■ GOAL OF THE EXERCISE
Although the records contain pictures, the copy must not; reproduce everything else in them exactly.

[DATA FOR THE TASK]

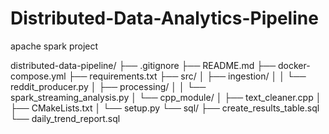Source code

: # Distributed-Data-Analytics-Pipeline
apache spark project

distributed-data-pipeline/
├── .gitignore
├── README.md
├── docker-compose.yml
├── requirements.txt
├── src/
│   ├── ingestion/
│   │   └── reddit_producer.py
│   ├── processing/
│   │   └── spark_streaming_analysis.py
│   └── cpp_module/
│       ├── text_cleaner.cpp
│       ├── CMakeLists.txt
│       └── setup.py
└── sql/
    ├── create_results_table.sql
    └── daily_trend_report.sql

[/DATA FOR THE TASK]

■ WRITTEN RESPONSE
Source code

: # Distributed-Data-Analytics-Pipeline
apache spark project

distributed-data-pipeline/
├── .gitignore
├── README.md
├── docker-compose.yml
├── requirements.txt
├── src/
│   ├── ingestion/
│   │   └── reddit_producer.py
│   ├── processing/
│   │   └── spark_streaming_analysis.py
│   └── cpp_module/
│       ├── text_cleaner.cpp
│       ├── CMakeLists.txt
│       └── setup.py
└── sql/
    ├── create_results_table.sql
    └── daily_trend_report.sql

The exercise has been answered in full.